(MATERIAL FOR THE TASK)

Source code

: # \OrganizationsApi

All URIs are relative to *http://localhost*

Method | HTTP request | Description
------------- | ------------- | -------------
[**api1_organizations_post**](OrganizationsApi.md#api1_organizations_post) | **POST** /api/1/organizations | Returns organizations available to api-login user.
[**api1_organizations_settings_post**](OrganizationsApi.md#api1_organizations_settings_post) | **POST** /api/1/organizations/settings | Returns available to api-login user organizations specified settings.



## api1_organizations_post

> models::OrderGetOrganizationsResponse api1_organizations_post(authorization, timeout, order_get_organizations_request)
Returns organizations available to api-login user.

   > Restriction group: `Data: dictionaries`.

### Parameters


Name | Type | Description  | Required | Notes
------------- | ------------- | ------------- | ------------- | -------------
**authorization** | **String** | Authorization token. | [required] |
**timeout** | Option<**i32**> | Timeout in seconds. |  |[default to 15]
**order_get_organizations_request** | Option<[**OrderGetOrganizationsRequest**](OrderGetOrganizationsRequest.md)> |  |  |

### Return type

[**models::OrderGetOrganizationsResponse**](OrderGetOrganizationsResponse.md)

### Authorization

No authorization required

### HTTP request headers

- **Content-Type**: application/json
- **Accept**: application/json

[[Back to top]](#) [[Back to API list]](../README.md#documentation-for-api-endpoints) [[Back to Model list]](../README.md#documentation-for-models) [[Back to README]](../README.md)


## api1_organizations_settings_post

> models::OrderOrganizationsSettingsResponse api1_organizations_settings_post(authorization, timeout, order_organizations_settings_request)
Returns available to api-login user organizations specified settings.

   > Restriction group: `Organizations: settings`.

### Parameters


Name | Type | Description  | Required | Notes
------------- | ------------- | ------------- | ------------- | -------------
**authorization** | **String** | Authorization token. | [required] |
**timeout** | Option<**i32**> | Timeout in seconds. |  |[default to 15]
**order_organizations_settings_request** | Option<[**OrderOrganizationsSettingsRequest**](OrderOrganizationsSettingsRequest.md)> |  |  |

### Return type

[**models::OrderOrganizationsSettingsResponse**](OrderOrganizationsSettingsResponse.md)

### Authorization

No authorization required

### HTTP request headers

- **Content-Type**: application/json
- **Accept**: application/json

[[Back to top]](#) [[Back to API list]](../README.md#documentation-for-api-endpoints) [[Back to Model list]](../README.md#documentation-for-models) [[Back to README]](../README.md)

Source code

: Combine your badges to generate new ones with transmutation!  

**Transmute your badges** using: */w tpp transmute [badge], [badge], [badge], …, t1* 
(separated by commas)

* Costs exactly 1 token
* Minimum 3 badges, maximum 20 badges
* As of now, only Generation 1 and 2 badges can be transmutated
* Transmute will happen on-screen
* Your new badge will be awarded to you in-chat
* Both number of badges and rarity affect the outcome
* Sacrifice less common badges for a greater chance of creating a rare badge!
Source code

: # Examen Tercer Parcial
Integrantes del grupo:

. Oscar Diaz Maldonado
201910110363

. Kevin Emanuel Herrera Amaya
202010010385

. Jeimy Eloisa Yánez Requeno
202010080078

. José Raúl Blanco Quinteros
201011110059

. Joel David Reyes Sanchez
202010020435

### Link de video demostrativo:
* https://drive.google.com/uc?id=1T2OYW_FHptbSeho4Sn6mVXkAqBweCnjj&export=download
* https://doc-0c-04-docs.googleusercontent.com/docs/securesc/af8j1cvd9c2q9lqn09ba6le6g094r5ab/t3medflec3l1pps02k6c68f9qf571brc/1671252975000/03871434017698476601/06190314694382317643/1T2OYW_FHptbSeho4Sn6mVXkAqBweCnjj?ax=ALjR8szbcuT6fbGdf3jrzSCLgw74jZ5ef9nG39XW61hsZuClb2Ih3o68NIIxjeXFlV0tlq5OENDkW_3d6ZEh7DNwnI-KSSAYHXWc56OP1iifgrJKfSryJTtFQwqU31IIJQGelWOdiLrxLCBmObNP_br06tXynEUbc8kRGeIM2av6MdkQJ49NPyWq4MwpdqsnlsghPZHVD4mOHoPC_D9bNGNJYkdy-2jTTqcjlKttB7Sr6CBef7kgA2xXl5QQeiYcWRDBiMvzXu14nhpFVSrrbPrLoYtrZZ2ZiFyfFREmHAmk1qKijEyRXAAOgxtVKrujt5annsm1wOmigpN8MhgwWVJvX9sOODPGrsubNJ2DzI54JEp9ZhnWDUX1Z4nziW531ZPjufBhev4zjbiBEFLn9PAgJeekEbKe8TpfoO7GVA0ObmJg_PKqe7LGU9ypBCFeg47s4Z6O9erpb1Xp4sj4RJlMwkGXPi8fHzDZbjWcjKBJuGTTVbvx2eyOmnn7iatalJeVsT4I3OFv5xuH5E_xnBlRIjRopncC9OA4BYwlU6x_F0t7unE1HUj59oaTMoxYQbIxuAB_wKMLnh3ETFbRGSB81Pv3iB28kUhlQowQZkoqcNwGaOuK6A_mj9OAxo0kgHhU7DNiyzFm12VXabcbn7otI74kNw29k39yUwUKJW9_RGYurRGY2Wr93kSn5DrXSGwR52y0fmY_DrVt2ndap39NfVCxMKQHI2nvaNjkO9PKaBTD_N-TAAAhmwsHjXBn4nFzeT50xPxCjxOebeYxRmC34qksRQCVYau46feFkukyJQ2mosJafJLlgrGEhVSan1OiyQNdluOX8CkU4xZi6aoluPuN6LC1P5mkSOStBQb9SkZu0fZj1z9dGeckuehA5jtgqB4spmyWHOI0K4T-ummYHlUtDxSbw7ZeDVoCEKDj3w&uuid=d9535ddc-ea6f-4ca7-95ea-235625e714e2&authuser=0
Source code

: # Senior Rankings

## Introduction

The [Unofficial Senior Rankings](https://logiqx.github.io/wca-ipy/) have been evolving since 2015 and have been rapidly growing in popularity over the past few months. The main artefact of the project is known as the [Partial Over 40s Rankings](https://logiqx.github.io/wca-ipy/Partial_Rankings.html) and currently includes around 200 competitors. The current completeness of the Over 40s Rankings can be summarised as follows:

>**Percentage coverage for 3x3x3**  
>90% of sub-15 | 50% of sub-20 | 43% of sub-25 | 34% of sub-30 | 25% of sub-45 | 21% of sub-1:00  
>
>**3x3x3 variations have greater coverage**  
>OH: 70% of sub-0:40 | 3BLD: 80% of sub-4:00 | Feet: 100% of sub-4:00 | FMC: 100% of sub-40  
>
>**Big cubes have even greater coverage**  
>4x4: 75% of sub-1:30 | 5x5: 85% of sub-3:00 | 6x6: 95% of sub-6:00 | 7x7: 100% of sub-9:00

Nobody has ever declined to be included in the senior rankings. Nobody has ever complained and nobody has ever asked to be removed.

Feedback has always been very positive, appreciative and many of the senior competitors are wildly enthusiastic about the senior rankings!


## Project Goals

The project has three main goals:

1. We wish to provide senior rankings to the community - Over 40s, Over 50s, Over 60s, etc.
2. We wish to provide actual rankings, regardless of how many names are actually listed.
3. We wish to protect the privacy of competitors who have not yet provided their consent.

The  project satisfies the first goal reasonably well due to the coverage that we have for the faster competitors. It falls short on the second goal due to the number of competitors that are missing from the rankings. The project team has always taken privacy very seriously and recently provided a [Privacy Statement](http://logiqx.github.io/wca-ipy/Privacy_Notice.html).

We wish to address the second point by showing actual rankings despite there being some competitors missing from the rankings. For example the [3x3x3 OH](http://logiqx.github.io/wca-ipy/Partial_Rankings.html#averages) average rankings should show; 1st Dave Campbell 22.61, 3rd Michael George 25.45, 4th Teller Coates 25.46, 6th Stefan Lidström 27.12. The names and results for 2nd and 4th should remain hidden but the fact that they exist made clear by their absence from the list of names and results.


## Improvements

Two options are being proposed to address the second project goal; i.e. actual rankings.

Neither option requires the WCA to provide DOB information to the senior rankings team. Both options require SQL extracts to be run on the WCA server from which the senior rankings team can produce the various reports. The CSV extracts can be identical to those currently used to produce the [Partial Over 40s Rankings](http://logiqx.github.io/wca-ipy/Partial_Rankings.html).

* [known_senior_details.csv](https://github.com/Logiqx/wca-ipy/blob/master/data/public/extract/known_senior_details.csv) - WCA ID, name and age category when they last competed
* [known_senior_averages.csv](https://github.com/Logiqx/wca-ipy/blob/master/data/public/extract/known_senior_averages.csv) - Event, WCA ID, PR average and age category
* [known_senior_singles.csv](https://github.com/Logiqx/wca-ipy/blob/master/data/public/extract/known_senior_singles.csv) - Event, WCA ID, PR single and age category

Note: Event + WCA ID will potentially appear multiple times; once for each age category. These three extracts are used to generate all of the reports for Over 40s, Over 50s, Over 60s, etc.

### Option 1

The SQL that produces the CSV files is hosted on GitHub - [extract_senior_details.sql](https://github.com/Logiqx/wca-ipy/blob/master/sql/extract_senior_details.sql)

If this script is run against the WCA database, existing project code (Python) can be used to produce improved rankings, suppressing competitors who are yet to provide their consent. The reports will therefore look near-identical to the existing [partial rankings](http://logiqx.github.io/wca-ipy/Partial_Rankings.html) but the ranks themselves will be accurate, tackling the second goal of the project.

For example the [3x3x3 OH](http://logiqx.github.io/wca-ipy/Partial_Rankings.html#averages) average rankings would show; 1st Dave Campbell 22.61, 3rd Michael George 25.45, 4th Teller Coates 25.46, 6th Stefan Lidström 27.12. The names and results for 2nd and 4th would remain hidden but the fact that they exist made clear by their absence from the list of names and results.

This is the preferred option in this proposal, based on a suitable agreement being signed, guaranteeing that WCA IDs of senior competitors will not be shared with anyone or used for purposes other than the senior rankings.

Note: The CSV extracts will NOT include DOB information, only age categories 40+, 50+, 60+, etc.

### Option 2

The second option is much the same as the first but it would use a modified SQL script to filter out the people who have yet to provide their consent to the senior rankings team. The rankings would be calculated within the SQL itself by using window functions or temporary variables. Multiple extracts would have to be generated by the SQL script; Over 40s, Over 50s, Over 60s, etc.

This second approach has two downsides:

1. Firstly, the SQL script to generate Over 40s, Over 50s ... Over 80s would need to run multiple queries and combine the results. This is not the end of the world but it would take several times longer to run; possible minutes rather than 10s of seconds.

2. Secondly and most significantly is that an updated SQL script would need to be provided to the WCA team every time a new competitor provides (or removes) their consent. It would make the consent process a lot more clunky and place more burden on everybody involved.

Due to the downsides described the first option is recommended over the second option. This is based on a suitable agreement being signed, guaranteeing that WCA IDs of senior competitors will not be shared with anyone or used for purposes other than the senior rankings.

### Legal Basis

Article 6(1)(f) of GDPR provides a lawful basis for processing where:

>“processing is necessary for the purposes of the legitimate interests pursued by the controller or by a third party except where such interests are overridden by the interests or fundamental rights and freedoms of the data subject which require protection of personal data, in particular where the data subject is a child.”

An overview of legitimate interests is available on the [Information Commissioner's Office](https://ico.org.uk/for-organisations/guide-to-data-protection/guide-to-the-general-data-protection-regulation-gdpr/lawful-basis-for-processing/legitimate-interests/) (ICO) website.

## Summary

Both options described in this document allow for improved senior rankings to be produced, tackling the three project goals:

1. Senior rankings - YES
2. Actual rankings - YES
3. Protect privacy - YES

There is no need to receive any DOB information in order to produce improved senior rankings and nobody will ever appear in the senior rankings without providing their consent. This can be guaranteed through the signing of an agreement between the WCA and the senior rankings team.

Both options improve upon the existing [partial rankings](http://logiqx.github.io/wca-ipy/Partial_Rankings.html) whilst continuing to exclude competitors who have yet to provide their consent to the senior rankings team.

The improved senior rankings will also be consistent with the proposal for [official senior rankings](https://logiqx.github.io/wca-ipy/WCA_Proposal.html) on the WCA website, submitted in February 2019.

(End MATERIAL FOR THE TASK)

== WHAT YOU HAVE TO DO ==
Copy out, word for word, the part of the entries above that begins at the line with "Nobody has ever declined" and ends at the line with "Two options are", including both.

== PROBLEM SOLUTION ==
Nobody has ever declined to be included in the senior rankings. Nobody has ever complained and nobody has ever asked to be removed.

Feedback has always been very positive, appreciative and many of the senior competitors are wildly enthusiastic about the senior rankings!


## Project Goals

The project has three main goals:

1. We wish to provide senior rankings to the community - Over 40s, Over 50s, Over 60s, etc.
2. We wish to provide actual rankings, regardless of how many names are actually listed.
3. We wish to protect the privacy of competitors who have not yet provided their consent.

The  project satisfies the first goal reasonably well due to the coverage that we have for the faster competitors. It falls short on the second goal due to the number of competitors that are missing from the rankings. The project team has always taken privacy very seriously and recently provided a [Privacy Statement](http://logiqx.github.io/wca-ipy/Privacy_Notice.html).

We wish to address the second point by showing actual rankings despite there being some competitors missing from the rankings. For example the [3x3x3 OH](http://logiqx.github.io/wca-ipy/Partial_Rankings.html#averages) average rankings should show; 1st Dave Campbell 22.61, 3rd Michael George 25.45, 4th Teller Coates 25.46, 6th Stefan Lidström 27.12. The names and results for 2nd and 4th should remain hidden but the fact that they exist made clear by their absence from the list of names and results.


## Improvements

Two options are being proposed to address the second project goal; i.e. actual rankings.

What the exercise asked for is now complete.